Directions for this task. Wherever a line in the data below holds "TWOS", copy that line.

----------------------------------------

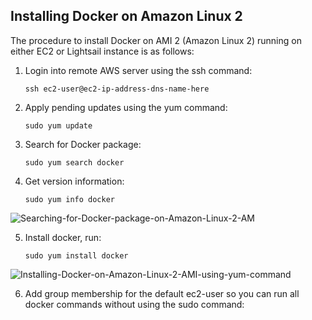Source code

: ## Installing Docker on Amazon Linux 2

The procedure to install Docker on AMI 2 (Amazon Linux 2) running on either EC2 or Lightsail instance is as follows:

1. Login into remote AWS server using the ssh command:
   ```
   ssh ec2-user@ec2-ip-address-dns-name-here
   ```

2. Apply pending updates using the yum command:
   ```
   sudo yum update
   ```

3. Search for Docker package:
   ```
   sudo yum search docker
   ```

4. Get version information:
   ```
   sudo yum info docker
   ```

![Searching-for-Docker-package-on-Amazon-Linux-2-AM](https://github.com/iamsaikishore/Installations/assets/129657174/87473869-643a-49f4-a5fc-876f0fb0f129)

5. Install docker, run:
   ```
   sudo yum install docker
   ```

![Installing-Docker-on-Amazon-Linux-2-AMI-using-yum-command](https://github.com/iamsaikishore/Installations/assets/129657174/c175760c-aec8-4c38-9af2-d3001d641328)

6. Add group membership for the default ec2-user so you can run all docker commands without using the sudo command:
   
   
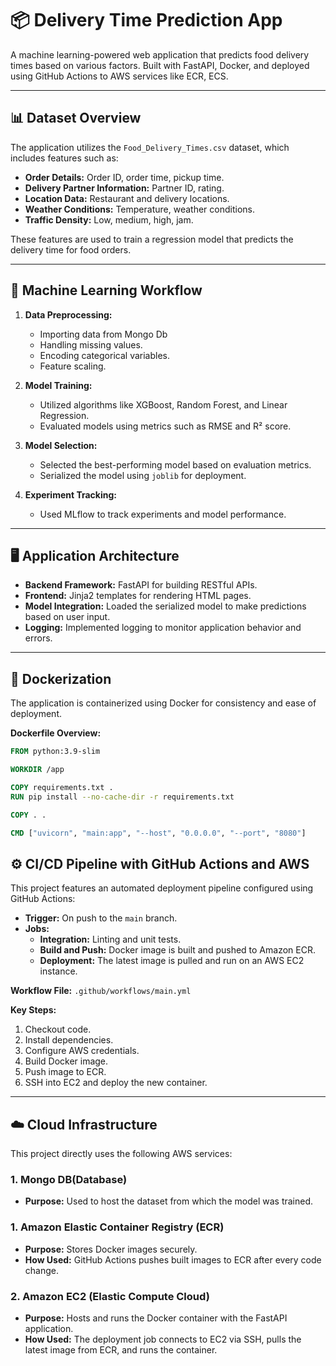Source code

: # 📦 Delivery Time Prediction App

A machine learning-powered web application that predicts food delivery times based on various factors. Built with FastAPI, Docker, and deployed using GitHub Actions to AWS services like ECR, ECS.

---

## 📊 Dataset Overview

The application utilizes the `Food_Delivery_Times.csv` dataset, which includes features such as:

- **Order Details:** Order ID, order time, pickup time.
- **Delivery Partner Information:** Partner ID, rating.
- **Location Data:** Restaurant and delivery locations.
- **Weather Conditions:** Temperature, weather conditions.
- **Traffic Density:** Low, medium, high, jam.

These features are used to train a regression model that predicts the delivery time for food orders.

---

## 🧠 Machine Learning Workflow

1. **Data Preprocessing:**
   - Importing data from Mongo Db
   - Handling missing values.
   - Encoding categorical variables.
   - Feature scaling.

3. **Model Training:**
   - Utilized algorithms like XGBoost, Random Forest, and Linear Regression.
   - Evaluated models using metrics such as RMSE and R² score.

4. **Model Selection:**
   - Selected the best-performing model based on evaluation metrics.
   - Serialized the model using `joblib` for deployment.

5. **Experiment Tracking:**
   - Used MLflow to track experiments and model performance.

---

## 🖥️ Application Architecture

- **Backend Framework:** FastAPI for building RESTful APIs.
- **Frontend:** Jinja2 templates for rendering HTML pages.
- **Model Integration:** Loaded the serialized model to make predictions based on user input.
- **Logging:** Implemented logging to monitor application behavior and errors.

---

## 🐳 Dockerization

The application is containerized using Docker for consistency and ease of deployment.

**Dockerfile Overview:**

```dockerfile
FROM python:3.9-slim

WORKDIR /app

COPY requirements.txt .
RUN pip install --no-cache-dir -r requirements.txt

COPY . .

CMD ["uvicorn", "main:app", "--host", "0.0.0.0", "--port", "8080"]

```


## ⚙️ CI/CD Pipeline with GitHub Actions and AWS

This project features an automated deployment pipeline configured using GitHub Actions:

- **Trigger:** On push to the `main` branch.
- **Jobs:**
  - **Integration:** Linting and unit tests.
  - **Build and Push:** Docker image is built and pushed to Amazon ECR.
  - **Deployment:** The latest image is pulled and run on an AWS EC2 instance.

**Workflow File:** `.github/workflows/main.yml`

**Key Steps:**
1. Checkout code.
2. Install dependencies.
3. Configure AWS credentials.
4. Build Docker image.
5. Push image to ECR.
6. SSH into EC2 and deploy the new container.

---

## ☁️ Cloud Infrastructure

This project directly uses the following AWS services:

### 1. Mongo DB(Database)
- **Purpose:** Used to host the dataset from which the model was trained.


### 1. Amazon Elastic Container Registry (ECR)
- **Purpose:** Stores Docker images securely.
- **How Used:** GitHub Actions pushes built images to ECR after every code change.

### 2. Amazon EC2 (Elastic Compute Cloud)
- **Purpose:** Hosts and runs the Docker container with the FastAPI application.
- **How Used:** The deployment job connects to EC2 via SSH, pulls the latest image from ECR, and runs the container.



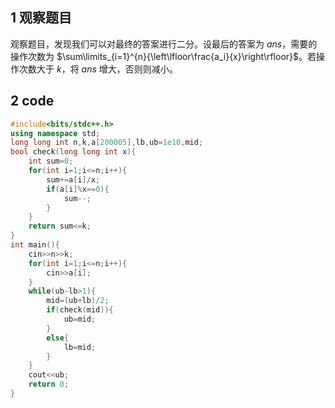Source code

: ## 1 观察题目
观察题目，发现我们可以对最终的答案进行二分。设最后的答案为 $ans$，需要的操作次数为 $\sum\limits_{i=1}^{n}{\left\lfloor\frac{a_i}{x}\right\rfloor}$。若操作次数大于 $k$，将 $ans$ 增大，否则则减小。
## 2 code
```cpp
#include<bits/stdc++.h>
using namespace std;
long long int n,k,a[200005],lb,ub=1e10,mid;
bool check(long long int x){
	int sum=0;
	for(int i=1;i<=n;i++){
		sum+=a[i]/x;
		if(a[i]%x==0){
			sum--;
		}
	}
	return sum<=k;
}
int main(){
	cin>>n>>k;
	for(int i=1;i<=n;i++){
		cin>>a[i];
	}
	while(ub-lb>1){
		mid=(ub+lb)/2;
		if(check(mid)){
			ub=mid;
		}
		else{
			lb=mid;
		}
	}
	cout<<ub;
	return 0;
}
```
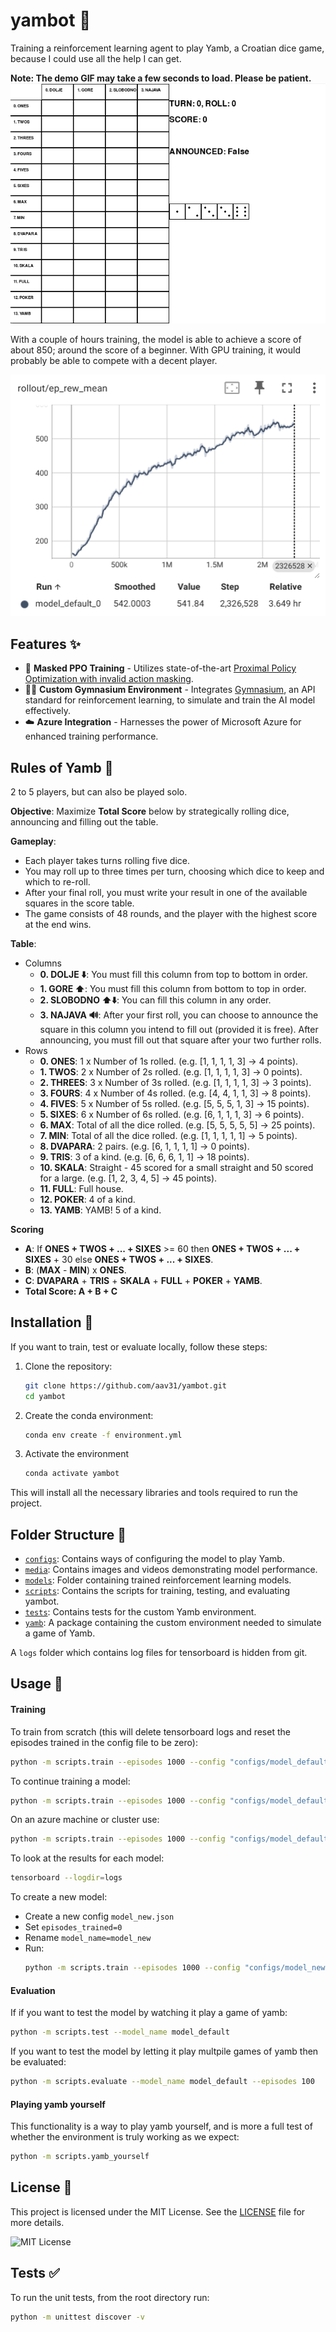 # yambot 🎲
Training a reinforcement learning agent to play Yamb, a Croatian dice game, because I could use all the help I can get.

**Note: The demo GIF may take a few seconds to load. Please be patient.**
![DEMO](media/demo3.gif)

With a couple of hours training, the model is able to achieve a score of about 850; around the score of a beginner. With GPU training, it would probably be able to compete with a decent player.

![TENSORBOARD](media/tensorboard_screenshot.png)

## Features ✨
- 🎲 **Masked PPO Training** - Utilizes state-of-the-art [Proximal Policy Optimization with invalid action masking](https://arxiv.org/abs/2006.14171).
- 🏋️‍♂️ **Custom Gymnasium Environment** - Integrates [Gymnasium](https://gymnasium.farama.org/), an API standard for reinforcement learning, to simulate and train the AI model effectively.
- ☁️ **Azure Integration** - Harnesses the power of Microsoft Azure for enhanced training performance.

## Rules of Yamb 📜
2 to 5 players, but can also be played solo.

**Objective**: Maximize **Total Score** below by strategically rolling dice, announcing and filling out the table.

**Gameplay**:
- Each player takes turns rolling five dice.
- You may roll up to three times per turn, choosing which dice to keep and which to re-roll.
- After your final roll, you must write your result in one of the available squares in the score table.
- The game consists of 48 rounds, and the player with the highest score at the end wins.

**Table**:
- Columns
  - **0. DOLJE ⬇️**: You must fill this column from top to bottom in order.
  - **1. GORE ⬆️**: You must fill this column from bottom to top in order.
  - **2. SLOBODNO ⬆️⬇️**: You can fill this column in any order.
  - **3. NAJAVA 🔊**: After your first roll, you can choose to announce the square in this column you intend to fill out (provided it is free). After announcing, you must fill out that square after your two further rolls.
- Rows
  - **0. ONES**: 1 x Number of 1s rolled. (e.g. \[1, 1, 1, 1, 3\] → 4 points).
  - **1. TWOS**: 2 x Number of 2s rolled. (e.g. \[1, 1, 1, 1, 3\] → 0 points).
  - **2. THREES**: 3 x Number of 3s rolled. (e.g. \[1, 1, 1, 1, 3\] → 3 points).
  - **3. FOURS**: 4 x Number of 4s rolled. (e.g. \[4, 4, 1, 1, 3\] → 8 points).
  - **4. FIVES**: 5 x Number of 5s rolled. (e.g. \[5, 5, 5, 1, 3\] → 15 points).
  - **5. SIXES**: 6 x Number of 6s rolled. (e.g. \[6, 1, 1, 1, 3\] → 6 points).
  - **6. MAX**: Total of all the dice rolled. (e.g. \[5, 5, 5, 5, 5\] → 25 points).
  - **7. MIN**: Total of all the dice rolled. (e.g. \[1, 1, 1, 1, 1\] → 5 points).
  - **8. DVAPARA**: 2 pairs. (e.g. \[6, 1, 1, 1, 1\] → 0 points).
  - **9. TRIS**: 3 of a kind. (e.g. \[6, 6, 6, 1, 1\] → 18 points).
  - **10. SKALA**: Straight - 45 scored for a small straight and 50 scored for a large. (e.g. \[1, 2, 3, 4, 5\] → 45 points).
  - **11. FULL**: Full house.
  - **12. POKER**: 4 of a kind.
  - **13. YAMB**: YAMB! 5 of a kind.

**Scoring**
- **A**: If **ONES + TWOS + ... + SIXES** >= 60 then **ONES + TWOS + ... + SIXES** + 30 else **ONES + TWOS + ... + SIXES**.
- **B**: (**MAX** - **MIN**) x **ONES**.
- **C**: **DVAPARA** + **TRIS** + **SKALA** + **FULL** + **POKER** + **YAMB**.
- **Total Score: A + B + C**

## Installation 🔧
If you want to train, test or evaluate locally, follow these steps:
1. Clone the repository:
   ```bash
   git clone https://github.com/aav31/yambot.git
   cd yambot
   ```
2. Create the conda environment:
   ```bash
   conda env create -f environment.yml
   ```
3. Activate the environment
   ```bash
   conda activate yambot
   ```

This will install all the necessary libraries and tools required to run the project.

## Folder Structure 📂
- [`configs`](configs): Contains ways of configuring the model to play Yamb.
- [`media`](media): Contains images and videos demonstrating model performance.
- [`models`](models): Folder containing trained reinforcement learning models.
- [`scripts`](scripts): Contains the scripts for training, testing, and evaluating yambot.
- [`tests`](tests): Contains tests for the custom Yamb environment.
- [`yamb`](yamb): A package containing the custom environment needed to simulate a game of Yamb.

A `logs` folder which contains log files for tensorboard is hidden from git.

## Usage 🚀
#### Training
To train from scratch (this will delete tensorboard logs and reset the episodes trained in the config file to be zero):
```bash
python -m scripts.train --episodes 1000 --config "configs/model_default.json" --reset
```

To continue training a model:
```bash
python -m scripts.train --episodes 1000 --config "configs/model_default.json"
```

On an azure machine or cluster use:
```bash
python -m scripts.train --episodes 1000 --config "configs/model_default.json" --reset True --azure True
```

To look at the results for each model:
```bash
tensorboard --logdir=logs
```

To create a new model:
- Create a new config `model_new.json`
- Set `episodes_trained=0`
- Rename `model_name=model_new`
- Run:
  ```bash
  python -m scripts.train --episodes 1000 --config "configs/model_new.json"
  ```

#### Evaluation
If if you want to test the model by watching it play a game of yamb:
```bash
python -m scripts.test --model_name model_default
```

If you want to test the model by letting it play multpile games of yamb then be evaluated:
```bash
python -m scripts.evaluate --model_name model_default --episodes 100
```

#### Playing yamb yourself
This functionality is a way to play yamb yourself, and is more a full test of whether the environment is truly working as we expect:
```bash
python -m scripts.yamb_yourself
```

## License 📄
This project is licensed under the MIT License. See the [LICENSE](LICENSE) file for more details.

![MIT License](https://img.shields.io/badge/License-MIT-yellow.svg)

## Tests ✅
To run the unit tests, from the root directory run:
```bash
python -m unittest discover -v
```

----------------------------------------

Exercise answer.
  - **1. TWOS**: 2 x Number of 2s rolled. (e.g. \[1, 1, 1, 1, 3\] → 0 points).
- **A**: If **ONES + TWOS + ... + SIXES** >= 60 then **ONES + TWOS + ... + SIXES** + 30 else **ONES + TWOS + ... + SIXES**.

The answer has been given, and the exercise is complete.